Hotz has a theory as to what brought on his generalized anxiety disorder, and let’s just say that Freudians would have a field day with this early diagnosis.
“When I was younger, they didn’t know what it was. So they sent me to a psychologist when I was nine, and he told my mother: ‘The kid’s eating too much ketchup. Don’t give him any more ketchup.’ That’s how ignorant they were then.
“It took years to figure out what it was. When I started standup, the other comics used to laugh at me, because, before the show, I was holding my stomach, trying not to barf. I was totally out of my mind. I had horrible thoughts in my mind that everything I was doing was terrible. It was really ruining my life, because I was having really good sets and people said I was killing. But eventually I was properly diagnosed and they got me on medication. It helps with that, but I still have my days and still have too much anxiety.”
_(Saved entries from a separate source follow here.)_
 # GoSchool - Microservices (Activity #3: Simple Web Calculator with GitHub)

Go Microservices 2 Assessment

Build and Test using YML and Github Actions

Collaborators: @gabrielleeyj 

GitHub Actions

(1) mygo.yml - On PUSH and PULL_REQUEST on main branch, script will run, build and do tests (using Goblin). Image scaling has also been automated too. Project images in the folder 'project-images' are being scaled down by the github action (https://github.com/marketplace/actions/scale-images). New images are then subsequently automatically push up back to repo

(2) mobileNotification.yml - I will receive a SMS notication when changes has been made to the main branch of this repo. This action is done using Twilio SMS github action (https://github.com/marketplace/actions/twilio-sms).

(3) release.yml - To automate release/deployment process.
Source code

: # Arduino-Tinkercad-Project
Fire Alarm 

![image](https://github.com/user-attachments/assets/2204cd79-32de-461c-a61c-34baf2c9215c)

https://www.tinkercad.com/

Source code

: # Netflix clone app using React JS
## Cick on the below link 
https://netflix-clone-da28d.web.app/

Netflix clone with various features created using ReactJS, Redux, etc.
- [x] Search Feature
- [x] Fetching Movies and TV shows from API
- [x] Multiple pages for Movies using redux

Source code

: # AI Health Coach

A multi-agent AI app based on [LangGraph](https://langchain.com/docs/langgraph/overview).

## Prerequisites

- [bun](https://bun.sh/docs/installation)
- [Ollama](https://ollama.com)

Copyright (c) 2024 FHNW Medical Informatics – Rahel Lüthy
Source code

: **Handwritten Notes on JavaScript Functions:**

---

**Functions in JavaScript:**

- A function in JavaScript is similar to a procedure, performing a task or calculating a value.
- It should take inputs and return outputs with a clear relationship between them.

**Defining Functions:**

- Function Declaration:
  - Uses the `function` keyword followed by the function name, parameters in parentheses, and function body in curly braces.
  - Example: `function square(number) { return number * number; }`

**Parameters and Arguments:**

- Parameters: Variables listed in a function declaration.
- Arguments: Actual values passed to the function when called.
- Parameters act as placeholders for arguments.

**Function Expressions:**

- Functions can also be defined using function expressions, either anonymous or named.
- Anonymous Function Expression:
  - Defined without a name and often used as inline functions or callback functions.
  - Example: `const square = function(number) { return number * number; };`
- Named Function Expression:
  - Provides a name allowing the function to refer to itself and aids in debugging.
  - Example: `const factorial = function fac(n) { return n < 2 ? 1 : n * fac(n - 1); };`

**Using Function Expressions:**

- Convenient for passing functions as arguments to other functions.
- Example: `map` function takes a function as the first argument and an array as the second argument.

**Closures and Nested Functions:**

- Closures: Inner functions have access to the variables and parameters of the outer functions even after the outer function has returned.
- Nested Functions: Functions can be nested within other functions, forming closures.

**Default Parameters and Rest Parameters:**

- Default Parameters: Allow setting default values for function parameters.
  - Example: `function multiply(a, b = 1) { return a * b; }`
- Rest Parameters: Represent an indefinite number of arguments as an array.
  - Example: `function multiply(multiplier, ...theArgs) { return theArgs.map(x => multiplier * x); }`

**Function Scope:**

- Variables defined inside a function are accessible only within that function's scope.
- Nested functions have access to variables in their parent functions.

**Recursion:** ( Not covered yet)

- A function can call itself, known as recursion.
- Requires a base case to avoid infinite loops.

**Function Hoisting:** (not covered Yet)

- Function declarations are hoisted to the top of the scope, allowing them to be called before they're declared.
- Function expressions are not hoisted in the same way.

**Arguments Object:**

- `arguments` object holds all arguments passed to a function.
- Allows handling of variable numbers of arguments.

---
With the end of the writers’ strike in the U.S. and hopefully soon the actors’ strike, Hotz is looking forward to landing work outside the hectic standup circuit.
“I have a great rapport with my comedy audiences. They’re very helpful, and many bring their service animals with them to shows, as they can in Montreal. Just please don’t bring your service child to the show.
“But at my age, I can’t be rushing around on the road a lot. When I get off a plane these days, I unfold like a lawn chair, which is not that great,” cracks the L.A.-based Hotz, who had been a regular on the HBO series Call Me Fitz and had appeared on and wrote for The Jon Stewart Show.
A serial Just for Laughs fest performer, Hotz won a Gemini Award for Best Performance in a Comedy Show or Series for his work in the acclaimed series The Newsroom on CBC and PBS and also nabbed Best Male Standup honours at the 2009 Canadian Comedy Awards.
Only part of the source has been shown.